→ **WORK INSTRUCTION**
Looking at the entries, say how many lines contain the string "Track". Offer nothing besides the number.
++++ THE DATA
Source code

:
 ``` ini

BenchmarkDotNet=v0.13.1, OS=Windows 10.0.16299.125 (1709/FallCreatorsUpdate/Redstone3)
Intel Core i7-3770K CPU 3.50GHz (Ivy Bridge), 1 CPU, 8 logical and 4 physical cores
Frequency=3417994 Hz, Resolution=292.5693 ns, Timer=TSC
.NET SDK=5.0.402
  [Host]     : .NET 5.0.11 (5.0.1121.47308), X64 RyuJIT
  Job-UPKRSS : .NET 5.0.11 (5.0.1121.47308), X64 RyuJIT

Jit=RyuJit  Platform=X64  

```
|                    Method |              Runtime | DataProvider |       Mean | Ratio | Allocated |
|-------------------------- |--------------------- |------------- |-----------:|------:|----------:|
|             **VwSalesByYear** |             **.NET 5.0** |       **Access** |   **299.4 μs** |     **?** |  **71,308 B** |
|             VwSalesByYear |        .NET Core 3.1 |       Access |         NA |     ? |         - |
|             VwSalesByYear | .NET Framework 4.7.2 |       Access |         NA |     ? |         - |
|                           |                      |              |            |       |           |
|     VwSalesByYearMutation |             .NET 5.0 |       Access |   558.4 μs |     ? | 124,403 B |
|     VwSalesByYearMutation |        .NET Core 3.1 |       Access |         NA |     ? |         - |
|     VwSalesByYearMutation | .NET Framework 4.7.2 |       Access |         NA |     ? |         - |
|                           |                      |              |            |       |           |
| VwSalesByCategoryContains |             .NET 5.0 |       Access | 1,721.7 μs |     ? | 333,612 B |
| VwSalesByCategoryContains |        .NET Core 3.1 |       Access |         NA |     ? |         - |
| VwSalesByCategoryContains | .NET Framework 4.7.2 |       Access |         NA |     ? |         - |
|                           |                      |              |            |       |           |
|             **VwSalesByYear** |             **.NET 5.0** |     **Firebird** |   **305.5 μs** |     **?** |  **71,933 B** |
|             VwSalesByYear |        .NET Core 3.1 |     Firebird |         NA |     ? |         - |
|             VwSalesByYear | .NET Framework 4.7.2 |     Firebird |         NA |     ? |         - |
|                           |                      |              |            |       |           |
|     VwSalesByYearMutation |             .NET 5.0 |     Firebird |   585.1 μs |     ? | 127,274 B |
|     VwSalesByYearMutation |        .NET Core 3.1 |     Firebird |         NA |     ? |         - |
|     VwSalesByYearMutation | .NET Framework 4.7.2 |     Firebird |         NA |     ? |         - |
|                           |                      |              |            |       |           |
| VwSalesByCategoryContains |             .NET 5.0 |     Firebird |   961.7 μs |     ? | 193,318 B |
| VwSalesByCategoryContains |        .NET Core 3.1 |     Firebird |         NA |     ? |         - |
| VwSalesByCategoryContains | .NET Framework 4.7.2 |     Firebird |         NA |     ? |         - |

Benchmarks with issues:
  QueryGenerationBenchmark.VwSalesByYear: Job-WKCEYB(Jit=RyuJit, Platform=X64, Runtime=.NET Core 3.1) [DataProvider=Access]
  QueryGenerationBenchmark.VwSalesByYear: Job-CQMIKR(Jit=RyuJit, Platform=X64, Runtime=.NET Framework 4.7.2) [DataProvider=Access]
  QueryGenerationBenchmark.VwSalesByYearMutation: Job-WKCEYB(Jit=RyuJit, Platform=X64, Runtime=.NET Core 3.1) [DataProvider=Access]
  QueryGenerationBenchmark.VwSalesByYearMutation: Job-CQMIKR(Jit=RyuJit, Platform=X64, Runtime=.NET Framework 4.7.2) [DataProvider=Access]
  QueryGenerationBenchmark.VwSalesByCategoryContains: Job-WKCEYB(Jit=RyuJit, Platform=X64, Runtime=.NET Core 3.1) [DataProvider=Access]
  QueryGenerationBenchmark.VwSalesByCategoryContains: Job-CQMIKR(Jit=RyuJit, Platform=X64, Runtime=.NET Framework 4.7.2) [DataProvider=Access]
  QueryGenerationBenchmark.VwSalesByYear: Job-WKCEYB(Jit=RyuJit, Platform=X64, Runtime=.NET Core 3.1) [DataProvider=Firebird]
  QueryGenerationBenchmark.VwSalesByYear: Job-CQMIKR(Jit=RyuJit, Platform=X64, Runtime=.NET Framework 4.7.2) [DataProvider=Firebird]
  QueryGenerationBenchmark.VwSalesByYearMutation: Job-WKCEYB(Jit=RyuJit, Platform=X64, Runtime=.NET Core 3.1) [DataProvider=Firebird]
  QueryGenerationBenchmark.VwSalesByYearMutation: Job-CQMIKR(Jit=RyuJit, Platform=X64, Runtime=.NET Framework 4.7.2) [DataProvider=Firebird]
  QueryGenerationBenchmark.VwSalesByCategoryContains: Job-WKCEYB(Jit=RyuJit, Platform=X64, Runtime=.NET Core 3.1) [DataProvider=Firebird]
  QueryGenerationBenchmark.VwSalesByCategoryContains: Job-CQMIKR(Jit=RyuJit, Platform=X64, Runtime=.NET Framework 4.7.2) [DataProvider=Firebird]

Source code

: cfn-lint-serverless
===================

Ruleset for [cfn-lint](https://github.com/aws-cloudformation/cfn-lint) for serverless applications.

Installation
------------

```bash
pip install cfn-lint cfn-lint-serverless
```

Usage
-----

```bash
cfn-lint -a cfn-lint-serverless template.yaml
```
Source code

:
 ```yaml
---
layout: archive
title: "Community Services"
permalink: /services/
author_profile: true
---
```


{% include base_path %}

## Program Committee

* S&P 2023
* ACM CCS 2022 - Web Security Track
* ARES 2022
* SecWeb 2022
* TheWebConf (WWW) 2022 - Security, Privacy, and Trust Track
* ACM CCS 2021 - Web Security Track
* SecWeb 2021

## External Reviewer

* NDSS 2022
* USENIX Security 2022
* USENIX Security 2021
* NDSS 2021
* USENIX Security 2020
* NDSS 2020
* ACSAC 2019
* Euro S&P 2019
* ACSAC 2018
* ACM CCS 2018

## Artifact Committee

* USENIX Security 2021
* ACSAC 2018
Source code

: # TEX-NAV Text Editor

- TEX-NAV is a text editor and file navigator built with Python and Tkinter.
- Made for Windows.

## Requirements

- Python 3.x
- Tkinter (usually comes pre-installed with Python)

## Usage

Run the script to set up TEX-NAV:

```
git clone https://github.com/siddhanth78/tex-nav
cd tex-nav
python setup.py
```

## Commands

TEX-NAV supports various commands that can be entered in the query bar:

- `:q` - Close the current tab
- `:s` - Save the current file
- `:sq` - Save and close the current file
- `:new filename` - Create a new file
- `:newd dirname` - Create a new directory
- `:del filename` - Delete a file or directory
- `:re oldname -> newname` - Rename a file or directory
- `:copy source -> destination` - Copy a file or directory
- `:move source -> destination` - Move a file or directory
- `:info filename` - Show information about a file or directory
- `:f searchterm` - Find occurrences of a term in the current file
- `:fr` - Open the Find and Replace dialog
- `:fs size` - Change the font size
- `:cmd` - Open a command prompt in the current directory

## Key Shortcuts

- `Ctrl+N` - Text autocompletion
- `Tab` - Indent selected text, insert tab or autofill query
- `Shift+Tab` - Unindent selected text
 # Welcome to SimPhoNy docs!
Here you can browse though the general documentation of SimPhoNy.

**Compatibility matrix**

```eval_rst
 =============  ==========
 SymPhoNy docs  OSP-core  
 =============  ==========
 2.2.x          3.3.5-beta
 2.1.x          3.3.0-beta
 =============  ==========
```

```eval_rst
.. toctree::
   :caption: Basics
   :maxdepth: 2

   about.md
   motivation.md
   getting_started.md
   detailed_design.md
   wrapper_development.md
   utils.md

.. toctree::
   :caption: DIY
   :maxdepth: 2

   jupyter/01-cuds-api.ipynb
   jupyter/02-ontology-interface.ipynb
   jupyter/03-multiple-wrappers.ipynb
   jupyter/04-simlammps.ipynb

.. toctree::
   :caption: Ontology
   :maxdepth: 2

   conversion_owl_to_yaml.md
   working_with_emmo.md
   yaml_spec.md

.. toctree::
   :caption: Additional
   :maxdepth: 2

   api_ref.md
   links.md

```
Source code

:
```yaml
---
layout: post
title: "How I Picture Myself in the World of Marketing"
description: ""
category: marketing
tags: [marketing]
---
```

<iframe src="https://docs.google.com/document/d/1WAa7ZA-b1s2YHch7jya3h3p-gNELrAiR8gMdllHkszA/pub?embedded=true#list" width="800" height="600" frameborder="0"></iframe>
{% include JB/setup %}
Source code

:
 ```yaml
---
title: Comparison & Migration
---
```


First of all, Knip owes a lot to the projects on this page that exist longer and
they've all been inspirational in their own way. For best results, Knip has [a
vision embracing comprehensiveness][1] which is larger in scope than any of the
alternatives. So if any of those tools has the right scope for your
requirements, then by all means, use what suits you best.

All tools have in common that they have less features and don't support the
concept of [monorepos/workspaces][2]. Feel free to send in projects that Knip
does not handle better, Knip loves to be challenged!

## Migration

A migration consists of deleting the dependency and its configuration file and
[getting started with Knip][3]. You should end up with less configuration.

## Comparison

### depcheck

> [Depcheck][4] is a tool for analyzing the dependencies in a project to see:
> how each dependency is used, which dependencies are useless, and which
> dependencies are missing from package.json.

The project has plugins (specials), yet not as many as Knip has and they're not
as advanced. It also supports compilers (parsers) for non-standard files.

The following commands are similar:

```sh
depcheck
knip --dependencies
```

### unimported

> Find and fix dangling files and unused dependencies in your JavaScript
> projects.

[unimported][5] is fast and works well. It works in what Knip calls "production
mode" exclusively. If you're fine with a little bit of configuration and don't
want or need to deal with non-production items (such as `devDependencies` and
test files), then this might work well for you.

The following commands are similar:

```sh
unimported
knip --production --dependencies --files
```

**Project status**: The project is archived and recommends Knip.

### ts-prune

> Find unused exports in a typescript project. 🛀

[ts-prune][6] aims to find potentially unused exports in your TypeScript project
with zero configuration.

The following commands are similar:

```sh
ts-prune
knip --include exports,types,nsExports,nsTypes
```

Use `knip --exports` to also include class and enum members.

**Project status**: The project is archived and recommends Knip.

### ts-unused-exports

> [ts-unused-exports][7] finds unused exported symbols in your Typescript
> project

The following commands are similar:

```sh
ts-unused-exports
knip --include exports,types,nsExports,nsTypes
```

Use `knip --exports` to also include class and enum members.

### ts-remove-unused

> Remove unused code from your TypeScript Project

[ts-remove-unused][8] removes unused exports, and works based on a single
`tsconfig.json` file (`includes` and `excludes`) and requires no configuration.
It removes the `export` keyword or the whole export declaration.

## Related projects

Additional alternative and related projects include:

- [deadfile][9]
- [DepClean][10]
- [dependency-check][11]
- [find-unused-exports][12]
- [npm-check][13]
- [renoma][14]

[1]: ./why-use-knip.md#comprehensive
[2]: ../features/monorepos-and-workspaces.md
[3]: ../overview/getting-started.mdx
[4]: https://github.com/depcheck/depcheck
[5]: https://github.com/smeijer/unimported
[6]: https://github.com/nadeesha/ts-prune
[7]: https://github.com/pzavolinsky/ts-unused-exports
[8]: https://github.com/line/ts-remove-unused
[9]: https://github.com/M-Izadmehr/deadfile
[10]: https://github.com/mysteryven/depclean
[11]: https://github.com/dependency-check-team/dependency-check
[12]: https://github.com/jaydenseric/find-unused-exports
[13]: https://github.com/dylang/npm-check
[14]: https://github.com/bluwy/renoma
++++++++
→ **WRITTEN RESPONSE**
3